City council received federal funding April 8, from the Canadian Northern Economic Development Agency, to try out the new technology as a pilot project.
There was work in Cambridge bay on this front a few years ago for their landfill. I think POLAR even has a summary on the technology. It has been used on all garbage in Utqiagvik (Alaska’s northern most community) for over twenty years. It’s a proven gasification (cleaner than incineration) technology. And nothing like the MAGS system which another commenter brought up. Less automated (less problems) than what may be in use in Nuuk .
Maybe these sort of things get shared/discussed when SAOs from different communities meet.

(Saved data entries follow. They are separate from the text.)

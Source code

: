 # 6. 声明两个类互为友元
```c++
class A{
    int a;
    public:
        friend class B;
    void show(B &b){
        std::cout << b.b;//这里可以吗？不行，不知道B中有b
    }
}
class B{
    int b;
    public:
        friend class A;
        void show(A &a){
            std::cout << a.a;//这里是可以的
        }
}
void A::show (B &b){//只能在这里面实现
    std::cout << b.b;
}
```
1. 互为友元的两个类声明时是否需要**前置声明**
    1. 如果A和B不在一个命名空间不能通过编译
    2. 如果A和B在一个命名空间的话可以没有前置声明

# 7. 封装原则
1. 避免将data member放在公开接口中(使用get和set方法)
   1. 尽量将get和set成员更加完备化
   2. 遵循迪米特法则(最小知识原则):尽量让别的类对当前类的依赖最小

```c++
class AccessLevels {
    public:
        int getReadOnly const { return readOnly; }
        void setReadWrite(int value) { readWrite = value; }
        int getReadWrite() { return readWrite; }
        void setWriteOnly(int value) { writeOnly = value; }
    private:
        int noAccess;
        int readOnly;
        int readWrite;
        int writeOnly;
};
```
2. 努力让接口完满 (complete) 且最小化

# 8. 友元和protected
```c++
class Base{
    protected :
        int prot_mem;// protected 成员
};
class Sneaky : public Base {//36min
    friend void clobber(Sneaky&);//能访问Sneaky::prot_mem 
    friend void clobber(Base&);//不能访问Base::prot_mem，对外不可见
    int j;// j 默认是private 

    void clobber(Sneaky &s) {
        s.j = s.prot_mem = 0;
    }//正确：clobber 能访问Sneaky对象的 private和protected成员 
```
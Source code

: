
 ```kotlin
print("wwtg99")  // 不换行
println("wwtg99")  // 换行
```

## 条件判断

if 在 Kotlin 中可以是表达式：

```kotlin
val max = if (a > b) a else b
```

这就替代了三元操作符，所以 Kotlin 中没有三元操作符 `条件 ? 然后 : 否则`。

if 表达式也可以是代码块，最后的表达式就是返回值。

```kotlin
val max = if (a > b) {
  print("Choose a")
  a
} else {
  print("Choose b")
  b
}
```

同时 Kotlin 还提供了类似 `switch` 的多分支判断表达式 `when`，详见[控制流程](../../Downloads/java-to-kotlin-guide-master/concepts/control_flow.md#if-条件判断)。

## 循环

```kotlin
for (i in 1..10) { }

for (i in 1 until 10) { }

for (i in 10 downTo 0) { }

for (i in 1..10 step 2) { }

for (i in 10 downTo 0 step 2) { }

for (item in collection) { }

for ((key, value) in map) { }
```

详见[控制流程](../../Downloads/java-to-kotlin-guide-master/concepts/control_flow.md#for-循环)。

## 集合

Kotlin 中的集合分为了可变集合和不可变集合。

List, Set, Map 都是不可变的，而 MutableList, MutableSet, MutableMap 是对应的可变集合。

On the Integrated community sustainability plan (ICSP toolkit) website, for Cambridge Bay, there is mention of it. Anyone know how that is progressing?
According to this article by POLAR in 2022, they actually tested the MAGS at Cambridge Bay but settled for a “simple incineration system”, TOS. But the article does not reveal anything on their experience with MAGS.
In other words, it does seem that Cambridge Bay ended up using incineration and not gasification (which btw is really not necessarily cleaner than incineration).
https://www.canada.ca/content/dam/polar-polaire/documents/publications/aqhaliat/volume-4/infosheets/waste-management-technologies-english.pdf
He said…”Good idea.”
Maybe GN will have more meetings and studies to “mess it up” for denial.
Yet most communities in greenland don’t have running water or flush toilets.
As demonstrated by Sherritt Gordon’s smelter outside Edmonton, and the one Inco finally got around to using in Sudbury, the technology exists to capture almost all the toxic nasties. The alternative to heat distribution is to generate electricity, which would widen the options for its location.